Generally, in a long-term relationship, the court takes into consideration the contributions made by both parties and the totality of assets.

Relevant Case Law

In the recent case of Jabour & Jabour [2019], the Full Court of the Family Court of Australia set aside the orders made by a primary judge who, in assessing contributions, had awarded the husband 66% of the net non-superannuation property and the wife only 34% of that property. The parties had been in a long term marriage where the husband had owned Property A before he met the wife. Originally, the husband as a child had acquired from his father a half interest in three blocks of land. Following marriage, two of the blocks had been divided between the husband and the other co-owner. the net proceeds from sale of the block that the husband took were used as to half for family purposes and as to the other half, the proceeds were used for the husband to buy out the co-owner’s interest in the third block of 44 acres. The husband became sole owner of that block of land.
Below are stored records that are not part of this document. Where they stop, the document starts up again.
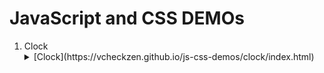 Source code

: # JavaScript and CSS DEMOs

1. Clock
    <details>
    <summary>[Clock](https://vcheckzen.github.io/js-css-demos/clock/index.html)</summary>
    <iframe height="100%" width="100%" frameborder="0" src="clock/index.html"></iframe>
    </details>
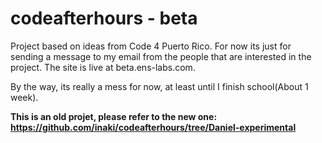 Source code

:codeafterhours - beta
==============

Project based on ideas from Code 4 Puerto Rico.
For now its just for sending a message to my email from the people that are interested in the project.
The site is live at beta.ens-labs.com. 

By the way, its really a mess for now, at least until I finish school(About 1 week).


**This is an old projet, please refer to the new one: https://github.com/inaki/codeafterhours/tree/Daniel-experimental**
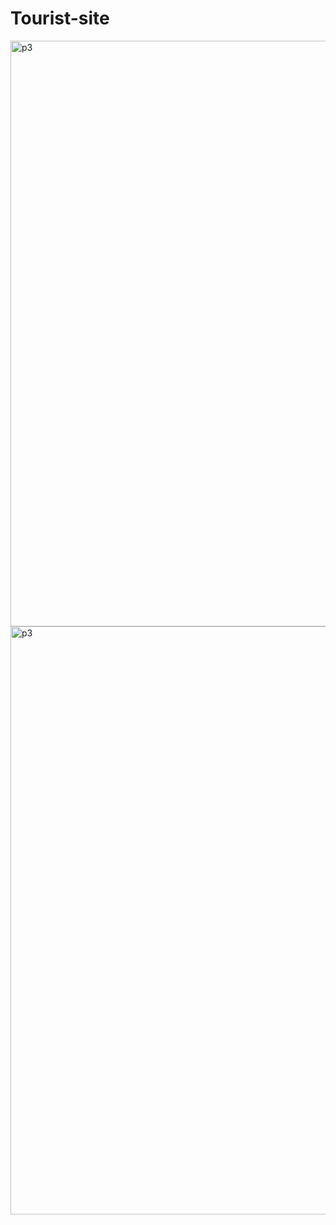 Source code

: # Tourist-site
<img width="937" alt="p3" src="https://github.com/user-attachments/assets/6e091821-ec25-4ba9-9bc7-8f0ac18f2667">
<img width="941" alt="p3" src="https://github.com/user-attachments/assets/f0166534-0d69-4d9c-853a-a793042021fe">
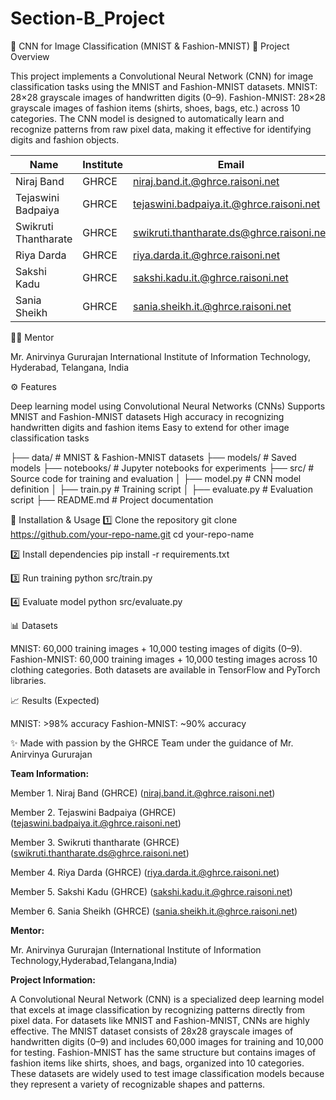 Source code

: # Section-B_Project

🧠 CNN for Image Classification (MNIST & Fashion-MNIST)
📌 Project Overview

This project implements a Convolutional Neural Network (CNN) for image classification tasks using the MNIST and Fashion-MNIST datasets.
MNIST: 28×28 grayscale images of handwritten digits (0–9).
Fashion-MNIST: 28×28 grayscale images of fashion items (shirts, shoes, bags, etc.) across 10 categories.
The CNN model is designed to automatically learn and recognize patterns from raw pixel data, making it effective for identifying digits and fashion objects.

| Name                 | Institute | Email                                                                                         |
| -------------------- | --------- | --------------------------------------------------------------------------------------------- |
| Niraj Band           | GHRCE     | [niraj.band.it.@ghrce.raisoni.net](mailto:niraj.band.it.@ghrce.raisoni.net)                   |
| Tejaswini Badpaiya   | GHRCE     | [tejaswini.badpaiya.it.@ghrce.raisoni.net](mailto:tejaswini.badpaiya.it.@ghrce.raisoni.net)   |
| Swikruti Thantharate | GHRCE     | [swikruti.thantharate.ds@ghrce.raisoni.net](mailto:swikruti.thantharate.ds@ghrce.raisoni.net) |
| Riya Darda           | GHRCE     | [riya.darda.it.@ghrce.raisoni.net](mailto:riya.darda.it.@ghrce.raisoni.net)                   |
| Sakshi Kadu          | GHRCE     | [sakshi.kadu.it.@ghrce.raisoni.net](mailto:sakshi.kadu.it.@ghrce.raisoni.net)                 |
| Sania Sheikh         | GHRCE     | [sania.sheikh.it.@ghrce.raisoni.net](mailto:sania.sheikh.it.@ghrce.raisoni.net)               |

🧑‍🏫 Mentor

Mr. Anirvinya Gururajan
International Institute of Information Technology, Hyderabad, Telangana, India

⚙️ Features

Deep learning model using Convolutional Neural Networks (CNNs)
Supports MNIST and Fashion-MNIST datasets
High accuracy in recognizing handwritten digits and fashion items
Easy to extend for other image classification tasks

├── data/                # MNIST & Fashion-MNIST datasets
├── models/              # Saved models
├── notebooks/           # Jupyter notebooks for experiments
├── src/                 # Source code for training and evaluation
│   ├── model.py         # CNN model definition
│   ├── train.py         # Training script
│   ├── evaluate.py      # Evaluation script
├── README.md            # Project documentation


🚀 Installation & Usage
1️⃣ Clone the repository
git clone https://github.com/your-repo-name.git
cd your-repo-name

2️⃣ Install dependencies
pip install -r requirements.txt

3️⃣ Run training
python src/train.py

4️⃣ Evaluate model
python src/evaluate.py

📊 Datasets

MNIST: 60,000 training images + 10,000 testing images of digits (0–9).
Fashion-MNIST: 60,000 training images + 10,000 testing images across 10 clothing categories.
Both datasets are available in TensorFlow and PyTorch libraries.


📈 Results (Expected)

MNIST: >98% accuracy
Fashion-MNIST: ~90% accuracy

✨ Made with passion by the GHRCE Team under the guidance of Mr. Anirvinya Gururajan






















**Team Information:**

Member 1. Niraj Band (GHRCE) (niraj.band.it.@ghrce.raisoni.net) 

Member 2. Tejaswini Badpaiya (GHRCE) (tejaswini.badpaiya.it.@ghrce.raisoni.net) 

Member 3. Swikruti thantharate (GHRCE) (swikruti.thantharate.ds@ghrce.raisoni.net) 

Member 4. Riya Darda (GHRCE) (riya.darda.it.@ghrce.raisoni.net) 

Member 5. Sakshi Kadu (GHRCE) (sakshi.kadu.it.@ghrce.raisoni.net) 

Member 6. Sania Sheikh (GHRCE) (sania.sheikh.it.@ghrce.raisoni.net) 

**Mentor:**

Mr. Anirvinya Gururajan (International Institute of Information Technology,Hyderabad,Telangana,India)

**Project Information:**

A Convolutional Neural Network (CNN) is a specialized deep learning model that excels at image classification by recognizing patterns directly from pixel data. For datasets like MNIST and Fashion-MNIST, CNNs are highly effective. The MNIST dataset consists of 28x28 grayscale images of handwritten digits (0–9) and includes 60,000 images for training and 10,000 for testing. Fashion-MNIST has the same structure but contains images of fashion items like shirts, shoes, and bags, organized into 10 categories. These datasets are widely used to test image classification models because they represent a variety of recognizable shapes and patterns.
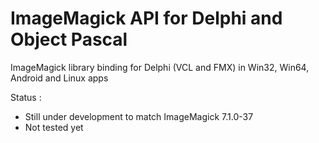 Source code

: # ImageMagick API for Delphi and Object Pascal
ImageMagick library binding for Delphi (VCL and FMX) in Win32, Win64, Android and Linux apps 

Status : 
- Still under development to match ImageMagick 7.1.0-37
- Not tested yet
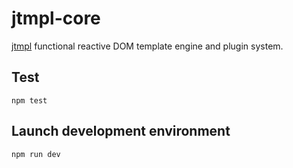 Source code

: # jtmpl-core

[jtmpl](https://github.com/atmin/jtmpl) functional reactive DOM template engine and plugin system.

## Test

    npm test

## Launch development environment

    npm run dev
The land had been re-zoned and as a result had increased substantially in value to in excess of $10,000,000 at the time of the court hearing.

Full Court Analysis

The Full Court accepted the wife’s argument on appeal that the primary judge in assessing
contributions was in error in seeking  a nexus between the contributions by the parties to Property A  and its present value. The only contribution of that kind that the primary judge had identified was on the part of the husband in bringing the property to the relationship.

The primary judge was in error in weighing the myriad of contributions made by the parties against the contribution made by the husband in bringing Property A to the relationship. Instead, the primary judge in assessing contributions should have treated Property A as one of the myriad of contributions made by the parties.

The Full Court said that the approach of the primary judge had the effect of overlooking:

• the parties’ decision not to use all of the funds from sale of the other block for family purposes but to use half of those proceeds in order for the husband to gain sole ownership of the block of land that was rezoned;
• the decision not to sell the rezoned land at an early stage was also a significant contribution, allowing the parties to enjoy the benefit of the increase in the land value.

The approach taken by the primary judge in assessing contributions had also had the effect of minimising the myriad of other contributions that were made in the course of a long-term marriage and which the parties regarded as equal.

It was confirmed in relation to a sudden increase in the value of an asset unrelated to the efforts of the parties, such as a re-zoning by a council or a lottery win, that that increase is treated as a joint contribution by both parties, regardless of which party may have bought a lottery ticket during the relationship.

Full Court’s Conclusion

The Full Court in assessing contributions considered that the primary judge however had erred in giving the husband credit for the revaluation of Property A when the primary judge recognised the value of that property at the time of the hearing rather than it merely being the springboard for its later value.

It was not right in assessing contributions to quarantine Property A from the myriad of other contributions made by both parties throughout the relationship. The evidence showed that throughout the relationship, the parties’ contribution to Property A were of the same nature and extent that each made in their respective agreed roles.


The Full Court set aside the orders made by the primary judge.